Pour bien saisir la valeur historique du moyen âge, il faut le mettre en présence de la période qui l’a précédé, l’antiquité. L’antiquité ! ce n’est pas nous qui essayerons d’en médire. On ne peut oublier la grande cité athénienne, l’austérité républicaine de Sparte, la grandeur des délibérations du sénat et l’ardent patriotisme du peuple romain ; c’est la Grèce qui a enfanté la philosophie et porté les arts à une perfection qui est restée désespérante ; cependant, il faut dire que, lorsque le moyen âge ouvrit une ère toute nouvelle à l’univers, la mémoire même de ces grandeurs antiques s’était effacée ; du monde antique, il ne restait que les abus. La puissance publique était tombée dans la main d’un seul homme, à la fois faible et tyrannique. L’empire romain était en quelque sorte un monde cristallisé dont tout idéal avait disparu. Or, lorsqu’une civilisation incomplète a rendu tout ce qu’elle peut rendre, à peine parvenue à son apogée, elle est condamnée à une lente décomposition et à la mort. Le droit romain n’était par le droit humain ; il faisait une large part à l’arbitraire et à la convention ; donc, il devait disparaître. On se trompe, d’ailleurs, lorsqu’on veut voir le monde entier dans l’empire. Sur toutes ses frontières s’agitaient des peuples, barbares si l’on veut, mais jeunes, pleins de sève et d’une vitalité expansive. Si Rome avait possédé la puissance civilisatrice des nations modernes qu’anime un esprit plus élevé, c’est-à-dire plus humain, elle aurait absorbé les barbares ou les aurait vaincus ; mais l’esclavage, le despotisme et la superstition ne sont pas précisément des forces civilisatrices.
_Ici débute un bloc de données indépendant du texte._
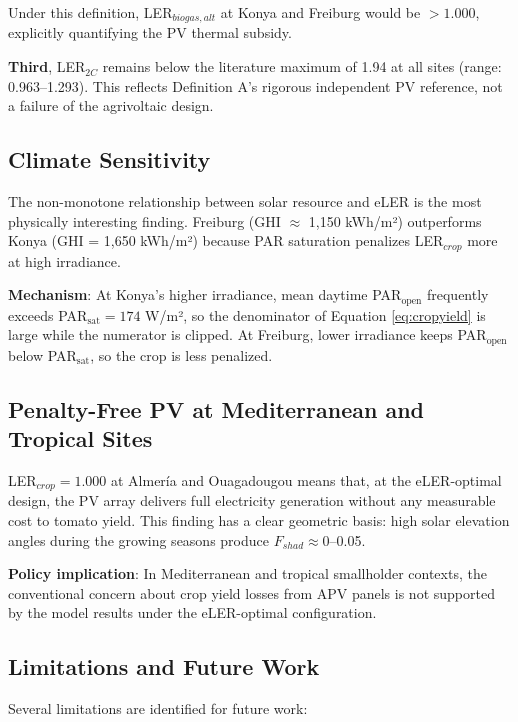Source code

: \documentclass[12pt, a4paper]{article}
\begin{document}
Under this definition, LER$_{biogas,alt}$ at Konya and Freiburg would be $>1.000$, explicitly quantifying the PV thermal subsidy.

\textbf{Third}, LER$_{2C}$ remains below the literature maximum of 1.94 at all sites (range: 0.963–1.293). This reflects Definition A's rigorous independent PV reference, not a failure of the agrivoltaic design.

\subsection{Climate Sensitivity}

\hspace{1cm}The non-monotone relationship between solar resource and eLER is the most physically interesting finding. Freiburg (GHI $\approx$ 1,150 kWh/m²) outperforms Konya (GHI = 1,650 kWh/m²) because PAR saturation penalizes LER$_{crop}$ more at high irradiance.

\textbf{Mechanism}: At Konya's higher irradiance, mean daytime PAR$_{\text{open}}$ frequently exceeds PAR$_{\text{sat}} = 174$ W/m², so the denominator of Equation \ref{eq:cropyield} is large while the numerator is clipped. At Freiburg, lower irradiance keeps PAR$_{\text{open}}$ below PAR$_{\text{sat}}$, so the crop is less penalized.

\subsection{Penalty-Free PV at Mediterranean and Tropical Sites}

LER$_{crop} = 1.000$ at Almería and Ouagadougou means that, at the eLER-optimal design, the PV array delivers full electricity generation without any measurable cost to tomato yield. This finding has a clear geometric basis: high solar elevation angles during the growing seasons produce $F_{shad} \approx 0$–0.05.

\textbf{Policy implication}: In Mediterranean and tropical smallholder contexts, the conventional concern about crop yield losses from APV panels is not supported by the model results under the eLER-optimal configuration.

\subsection{Limitations and Future Work}

\hspace{1cm}Several limitations are identified for future work:
\end{document}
L’empire, d’ailleurs, se sentait miné et dissous au dedans par l’invasion d’une doctrine nouvelle plus puissante que la lance des barbares. Le christianisme attirait à lui les classes souffrantes par l’appât des récompenses célestes ; et détacher les hommes de la terre dans une pareille crise, c’était les délier de leurs devoirs civiques ; or, les classes souffrantes, c’était alors l’immense majorité des populations. Assailli au dehors, miné au dedans, l’empire succomba.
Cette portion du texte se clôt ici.